Abstract

The study investigated the impact of crude oil imports and exports on carbon dioxide emission in Nigeria from 1980 to 2020.The study employed ADF and Dickey-Fuller GLS unit root testing procedure and the Autoregressive Distributed Lag (ARDL) and granger causality test for analysis. Data for the study is sourced from the World Bank’s development indicators and CBN statistical bulletin for various years. The dependent variable is carbon dioxide emission (CO2) while explanatory variables includes oil import (M), oil export (X), gross domestic product (Y) for economic growth, total factor productivity (TFP) for technological progress and innovation, oil price (OP) and nominal exchange rate (EXR).
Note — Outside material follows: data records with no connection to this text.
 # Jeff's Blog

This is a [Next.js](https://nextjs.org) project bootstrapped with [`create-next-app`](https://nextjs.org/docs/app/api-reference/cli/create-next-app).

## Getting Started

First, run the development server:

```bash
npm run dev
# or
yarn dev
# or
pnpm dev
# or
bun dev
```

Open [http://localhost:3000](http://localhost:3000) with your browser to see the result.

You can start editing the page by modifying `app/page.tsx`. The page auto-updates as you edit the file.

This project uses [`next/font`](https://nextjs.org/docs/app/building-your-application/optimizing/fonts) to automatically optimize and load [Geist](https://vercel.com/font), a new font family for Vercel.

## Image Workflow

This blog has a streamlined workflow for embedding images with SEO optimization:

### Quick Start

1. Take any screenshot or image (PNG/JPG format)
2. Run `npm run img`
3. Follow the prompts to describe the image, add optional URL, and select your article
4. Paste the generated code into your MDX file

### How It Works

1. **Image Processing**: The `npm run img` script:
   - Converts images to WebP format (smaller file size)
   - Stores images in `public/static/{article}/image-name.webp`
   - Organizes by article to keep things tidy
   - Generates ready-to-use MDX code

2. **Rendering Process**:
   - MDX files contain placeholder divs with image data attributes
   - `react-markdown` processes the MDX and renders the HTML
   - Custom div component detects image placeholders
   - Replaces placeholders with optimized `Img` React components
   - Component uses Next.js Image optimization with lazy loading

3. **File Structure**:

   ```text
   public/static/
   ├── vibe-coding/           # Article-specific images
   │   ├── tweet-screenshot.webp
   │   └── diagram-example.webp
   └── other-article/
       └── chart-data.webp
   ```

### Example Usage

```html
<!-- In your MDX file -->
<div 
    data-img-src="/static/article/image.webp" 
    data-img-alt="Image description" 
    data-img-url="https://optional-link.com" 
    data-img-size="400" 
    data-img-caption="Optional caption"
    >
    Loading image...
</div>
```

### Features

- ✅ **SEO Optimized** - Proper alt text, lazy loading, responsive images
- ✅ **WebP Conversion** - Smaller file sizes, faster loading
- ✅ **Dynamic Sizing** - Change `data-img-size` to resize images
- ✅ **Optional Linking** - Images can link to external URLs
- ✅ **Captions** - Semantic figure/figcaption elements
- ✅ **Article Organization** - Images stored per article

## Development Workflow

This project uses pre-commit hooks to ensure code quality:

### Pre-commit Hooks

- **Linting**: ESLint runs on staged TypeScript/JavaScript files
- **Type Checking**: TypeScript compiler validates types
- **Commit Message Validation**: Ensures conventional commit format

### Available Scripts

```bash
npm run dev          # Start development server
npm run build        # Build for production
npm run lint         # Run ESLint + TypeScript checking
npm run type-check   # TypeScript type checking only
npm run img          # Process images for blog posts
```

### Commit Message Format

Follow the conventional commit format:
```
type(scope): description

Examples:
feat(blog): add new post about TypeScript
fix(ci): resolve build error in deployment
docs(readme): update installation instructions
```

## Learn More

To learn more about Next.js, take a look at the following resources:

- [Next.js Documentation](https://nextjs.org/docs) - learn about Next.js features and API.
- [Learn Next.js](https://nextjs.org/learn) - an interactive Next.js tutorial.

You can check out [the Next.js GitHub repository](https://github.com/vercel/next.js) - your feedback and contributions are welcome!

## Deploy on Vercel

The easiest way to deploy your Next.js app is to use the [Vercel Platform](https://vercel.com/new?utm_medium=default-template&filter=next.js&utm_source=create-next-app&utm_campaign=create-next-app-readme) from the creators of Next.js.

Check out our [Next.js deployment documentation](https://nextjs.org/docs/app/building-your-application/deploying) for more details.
Findings in the study show; First, the contribution of oil import to carbon dioxide emission is positively signed and statistically significant at 5percent level in both long run and short run. Secondly, the coefficient of oil export exhibit positive effect on carbon dioxide emission but only significant in the short run at 10percent level. Thirdly, there exist a unidirectional causation between oil import, oil export on carbon dioxide emission but not vice versa. The study concludes that the positive values of oil import and oil export pose serious environmental threat given the rise in carbon dioxide emission. The study therefore, recommends that the policymakers particularly the Nigerian government need to diversify the economy from oil-based to non-oil based, which will go a long way in reducing environmental challenges emanating from crude oil production.